Task description: Your job is to write out each record exactly, leaving none out.

Provided entries:

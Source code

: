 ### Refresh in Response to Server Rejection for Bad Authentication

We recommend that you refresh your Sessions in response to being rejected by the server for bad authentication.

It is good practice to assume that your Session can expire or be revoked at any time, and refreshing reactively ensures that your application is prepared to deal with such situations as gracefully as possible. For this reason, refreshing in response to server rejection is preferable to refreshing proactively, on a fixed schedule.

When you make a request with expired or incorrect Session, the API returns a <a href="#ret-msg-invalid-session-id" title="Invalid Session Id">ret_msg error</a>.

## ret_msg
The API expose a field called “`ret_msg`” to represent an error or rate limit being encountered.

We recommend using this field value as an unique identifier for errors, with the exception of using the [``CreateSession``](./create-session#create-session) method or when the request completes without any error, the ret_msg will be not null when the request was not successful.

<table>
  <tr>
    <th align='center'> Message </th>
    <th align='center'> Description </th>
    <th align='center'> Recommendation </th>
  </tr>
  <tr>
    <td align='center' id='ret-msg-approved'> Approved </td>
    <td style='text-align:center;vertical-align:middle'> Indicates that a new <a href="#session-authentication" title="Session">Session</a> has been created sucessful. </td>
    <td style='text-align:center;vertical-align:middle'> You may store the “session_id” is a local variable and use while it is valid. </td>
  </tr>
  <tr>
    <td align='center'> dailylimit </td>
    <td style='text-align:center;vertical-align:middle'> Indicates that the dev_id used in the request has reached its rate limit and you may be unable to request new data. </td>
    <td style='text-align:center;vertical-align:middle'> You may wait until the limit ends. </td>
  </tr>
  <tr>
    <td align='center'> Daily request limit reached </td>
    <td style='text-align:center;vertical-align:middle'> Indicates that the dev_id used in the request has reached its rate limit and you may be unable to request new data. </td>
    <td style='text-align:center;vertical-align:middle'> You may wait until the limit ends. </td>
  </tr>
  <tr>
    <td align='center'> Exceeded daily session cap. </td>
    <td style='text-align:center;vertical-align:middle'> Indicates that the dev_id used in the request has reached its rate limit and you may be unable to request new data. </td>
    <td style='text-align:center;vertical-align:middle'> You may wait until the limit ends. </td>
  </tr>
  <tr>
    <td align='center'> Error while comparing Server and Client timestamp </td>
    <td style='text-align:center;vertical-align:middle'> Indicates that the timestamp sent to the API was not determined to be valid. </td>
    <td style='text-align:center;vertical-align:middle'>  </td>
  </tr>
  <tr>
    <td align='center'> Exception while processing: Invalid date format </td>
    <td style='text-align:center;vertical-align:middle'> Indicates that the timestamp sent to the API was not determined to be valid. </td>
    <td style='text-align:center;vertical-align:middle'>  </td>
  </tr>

Answer area:
Source code

: ### Refresh in Response to Server Rejection for Bad Authentication

We recommend that you refresh your Sessions in response to being rejected by the server for bad authentication.

It is good practice to assume that your Session can expire or be revoked at any time, and refreshing reactively ensures that your application is prepared to deal with such situations as gracefully as possible. For this reason, refreshing in response to server rejection is preferable to refreshing proactively, on a fixed schedule.

When you make a request with expired or incorrect Session, the API returns a <a href="#ret-msg-invalid-session-id" title="Invalid Session Id">ret_msg error</a>.

## ret_msg
The API expose a field called “`ret_msg`” to represent an error or rate limit being encountered.

We recommend using this field value as an unique identifier for errors, with the exception of using the [``CreateSession``](./create-session#create-session) method or when the request completes without any error, the ret_msg will be not null when the request was not successful.

<table>
  <tr>
    <th align='center'> Message </th>
    <th align='center'> Description </th>
    <th align='center'> Recommendation </th>
  </tr>
  <tr>
    <td align='center' id='ret-msg-approved'> Approved </td>
    <td style='text-align:center;vertical-align:middle'> Indicates that a new <a href="#session-authentication" title="Session">Session</a> has been created sucessful. </td>
    <td style='text-align:center;vertical-align:middle'> You may store the “session_id” is a local variable and use while it is valid. </td>
  </tr>
  <tr>
    <td align='center'> dailylimit </td>
    <td style='text-align:center;vertical-align:middle'> Indicates that the dev_id used in the request has reached its rate limit and you may be unable to request new data. </td>
    <td style='text-align:center;vertical-align:middle'> You may wait until the limit ends. </td>
  </tr>
  <tr>
    <td align='center'> Daily request limit reached </td>
    <td style='text-align:center;vertical-align:middle'> Indicates that the dev_id used in the request has reached its rate limit and you may be unable to request new data. </td>
    <td style='text-align:center;vertical-align:middle'> You may wait until the limit ends. </td>
  </tr>
  <tr>
    <td align='center'> Exceeded daily session cap. </td>
    <td style='text-align:center;vertical-align:middle'> Indicates that the dev_id used in the request has reached its rate limit and you may be unable to request new data. </td>
    <td style='text-align:center;vertical-align:middle'> You may wait until the limit ends. </td>
  </tr>
  <tr>
    <td align='center'> Error while comparing Server and Client timestamp </td>
    <td style='text-align:center;vertical-align:middle'> Indicates that the timestamp sent to the API was not determined to be valid. </td>
    <td style='text-align:center;vertical-align:middle'>  </td>
  </tr>
  <tr>
    <td align='center'> Exception while processing: Invalid date format </td>
    <td style='text-align:center;vertical-align:middle'> Indicates that the timestamp sent to the API was not determined to be valid. </td>
    <td style='text-align:center;vertical-align:middle'>  </td>
  </tr>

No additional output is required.